* **Work instructions**
Copy out, from the entries below, each line holding the string "received".

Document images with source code
------------------------------------------------

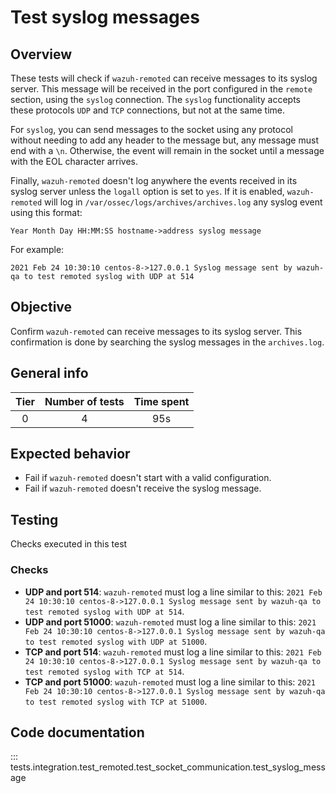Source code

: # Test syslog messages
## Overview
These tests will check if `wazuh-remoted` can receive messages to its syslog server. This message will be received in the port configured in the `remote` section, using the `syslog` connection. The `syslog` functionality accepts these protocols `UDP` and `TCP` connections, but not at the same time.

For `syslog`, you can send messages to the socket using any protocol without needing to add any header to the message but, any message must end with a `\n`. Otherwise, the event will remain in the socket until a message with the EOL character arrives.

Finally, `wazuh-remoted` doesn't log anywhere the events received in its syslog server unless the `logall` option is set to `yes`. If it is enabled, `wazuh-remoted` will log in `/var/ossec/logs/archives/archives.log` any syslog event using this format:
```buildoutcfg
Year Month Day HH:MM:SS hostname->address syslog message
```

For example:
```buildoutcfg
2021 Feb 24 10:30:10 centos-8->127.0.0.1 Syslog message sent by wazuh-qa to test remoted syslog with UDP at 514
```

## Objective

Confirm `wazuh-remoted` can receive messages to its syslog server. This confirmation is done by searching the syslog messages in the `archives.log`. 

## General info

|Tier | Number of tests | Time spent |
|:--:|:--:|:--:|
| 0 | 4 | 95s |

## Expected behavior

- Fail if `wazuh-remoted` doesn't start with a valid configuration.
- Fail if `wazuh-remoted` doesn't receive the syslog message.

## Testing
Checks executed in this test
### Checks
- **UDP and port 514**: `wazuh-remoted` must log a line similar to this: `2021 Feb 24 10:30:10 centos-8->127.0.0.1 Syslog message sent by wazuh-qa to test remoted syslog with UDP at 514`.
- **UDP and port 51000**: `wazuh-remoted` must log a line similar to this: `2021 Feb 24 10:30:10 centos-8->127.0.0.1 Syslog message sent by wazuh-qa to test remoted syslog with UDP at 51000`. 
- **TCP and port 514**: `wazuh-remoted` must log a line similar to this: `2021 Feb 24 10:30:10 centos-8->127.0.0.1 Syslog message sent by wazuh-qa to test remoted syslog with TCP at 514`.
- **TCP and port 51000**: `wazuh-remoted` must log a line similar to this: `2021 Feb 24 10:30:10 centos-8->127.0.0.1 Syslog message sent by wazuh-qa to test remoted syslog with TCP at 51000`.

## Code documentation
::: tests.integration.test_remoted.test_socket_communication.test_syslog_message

------------------------------------------------

* **Problem solution**
These tests will check if `wazuh-remoted` can receive messages to its syslog server. This message will be received in the port configured in the `remote` section, using the `syslog` connection. The `syslog` functionality accepts these protocols `UDP` and `TCP` connections, but not at the same time.
Finally, `wazuh-remoted` doesn't log anywhere the events received in its syslog server unless the `logall` option is set to `yes`. If it is enabled, `wazuh-remoted` will log in `/var/ossec/logs/archives/archives.log` any syslog event using this format:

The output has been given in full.